Judy Garland & Stonewall: Debunking a Decades’ Old Myth

Manuel Betancourt on the gay iconicity of Judy Garland


Judy Garland died on June 22, 1969. 

The Stonewall riots began on June 28, 1969.

The contiguity of these two events have encouraged many since to see them as intimately tied to one another, going so far as suggesting that one caused the other. It’s a question that came up several times in casual conversation last year, especially during the summer as New York City celebrated their joint anniversary. Such commingling of fact and fiction fascinated me, especially as my book on Judy at Carnegie Hall is, above all, a study in how Garland’s gay iconicity has endured over the years. In my research for the book I came across many an exasperated historian pushing back against what has since become key Stonewall lore. 

A 1994 play titled Judy at the Stonewall Inn, for instance, imagined Judy’s own ghost egging on the Stonewall patrons to fight back. Despite what sounds like a fanciful premise that took plenty of artistic license to tell its tale, the play merely unearthed a kind of whispered acceptance of the historical importance Judy’s funeral played in that watershed twentieth century moment. More recently, RuPaul summed up that pivotal 1969 riot in a way that put Garland at its center, telling her Drag Race queens in a 2019 episode that those at the Stonewall had “used their grief over Judy’s death to rise up and fight back.”

The earliest example, though, came courtesy of The Village Voice.
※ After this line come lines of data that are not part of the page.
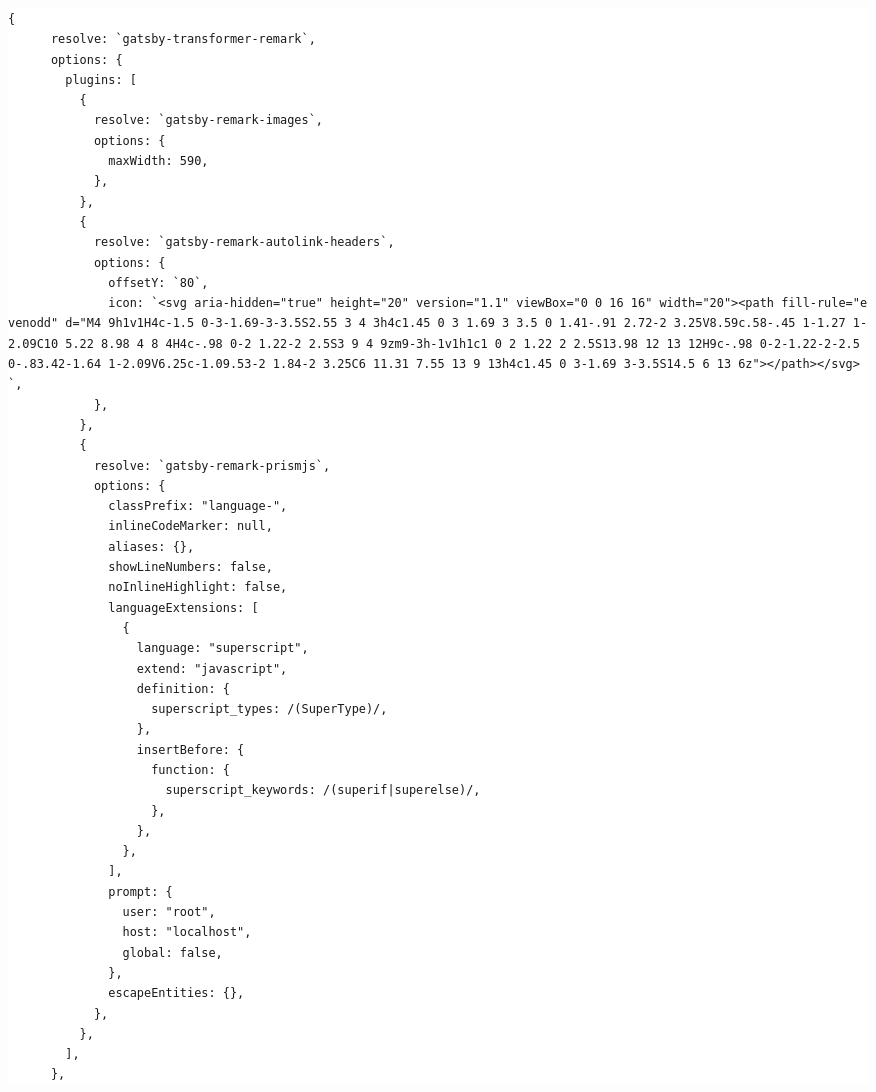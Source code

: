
 ```tsx
{
      resolve: `gatsby-transformer-remark`,
      options: {
        plugins: [
          {
            resolve: `gatsby-remark-images`,
            options: {
              maxWidth: 590,
            },
          },
          {
            resolve: `gatsby-remark-autolink-headers`,
            options: {
              offsetY: `80`,
              icon: `<svg aria-hidden="true" height="20" version="1.1" viewBox="0 0 16 16" width="20"><path fill-rule="evenodd" d="M4 9h1v1H4c-1.5 0-3-1.69-3-3.5S2.55 3 4 3h4c1.45 0 3 1.69 3 3.5 0 1.41-.91 2.72-2 3.25V8.59c.58-.45 1-1.27 1-2.09C10 5.22 8.98 4 8 4H4c-.98 0-2 1.22-2 2.5S3 9 4 9zm9-3h-1v1h1c1 0 2 1.22 2 2.5S13.98 12 13 12H9c-.98 0-2-1.22-2-2.5 0-.83.42-1.64 1-2.09V6.25c-1.09.53-2 1.84-2 3.25C6 11.31 7.55 13 9 13h4c1.45 0 3-1.69 3-3.5S14.5 6 13 6z"></path></svg>`,
            },
          },
          {
            resolve: `gatsby-remark-prismjs`,
            options: {
              classPrefix: "language-",
              inlineCodeMarker: null,
              aliases: {},
              showLineNumbers: false,
              noInlineHighlight: false,
              languageExtensions: [
                {
                  language: "superscript",
                  extend: "javascript",
                  definition: {
                    superscript_types: /(SuperType)/,
                  },
                  insertBefore: {
                    function: {
                      superscript_keywords: /(superif|superelse)/,
                    },
                  },
                },
              ],
              prompt: {
                user: "root",
                host: "localhost",
                global: false,
              },
              escapeEntities: {},
            },
          },
        ],
      },
```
In line with the flagrantly homophobic coverage the New York City weekly had offered about the late June riots that happened mere blocks away from the Voice’s offices, a July 10th story titled “Too Much My Dear” snidely connected the lavish Garland funeral that had taken place in Manhattan days before the riots began with the angered response against a late night police raid of Stonewall: “The combination of a full moon and Judy Garland’s funeral was too much for them, Dick Neuweiler said the other day, assessing the cause of the Great Faggot Rebellion.” 

Writer Walter Troy Spencer helpfully let someone else’s words flippantly connect the grief many in the gay community felt about Judy’s loss with the anger members of that same community lashed at the NYPD in the days that followed. It kept the Voice contributor from having to factually make the connection himself. Historians and those actually involved in the four-day riots have pushed back on that all-too tidy conflation of arguably disparate members of the LGBTQ community. Sylvia Rivera, one of the preeminent LGBTQ advocates of that era, called it a “myth” outright, while Stonewall historian David Carter, author of Stonewall: The Riots That Sparked the Gay Revolution, has stressed the inadequacy of seeing the riots as being in any way caused by the funeral of a beloved entertainer.

It’s understandable why this image of tear-streaked theater queens raising hell for not being able to mourn in peace resonates, especially because it so handily elides a much thornier history. It’s easier to collapse the queer community into a group of grief-stricken diva fans than to remember and honor the righteous anger and frustration (against the police, after all) that fueled the week-long riots. 

But it’s also worth asking why the myth endures and what we lose when we connect Stonewall to Garland rather than to, say, Stormé DeLarverie and Marsha P. Johnson, two pivotal figures — the former a Black butch lesbian, the latter a trans Black woman — in the riots’ proceedings. And so, as we celebrate the 50th anniversary of the first Christopher Street Liberation Pride rally that took place in June 1970, it’s imperative to do away with facile myth making and let this important bit of queer history be centered not on ghosts of dead divas but on the real life brave women who led a community under siege into an anti-police riot that feels as timely in 2020 as it was in 1969.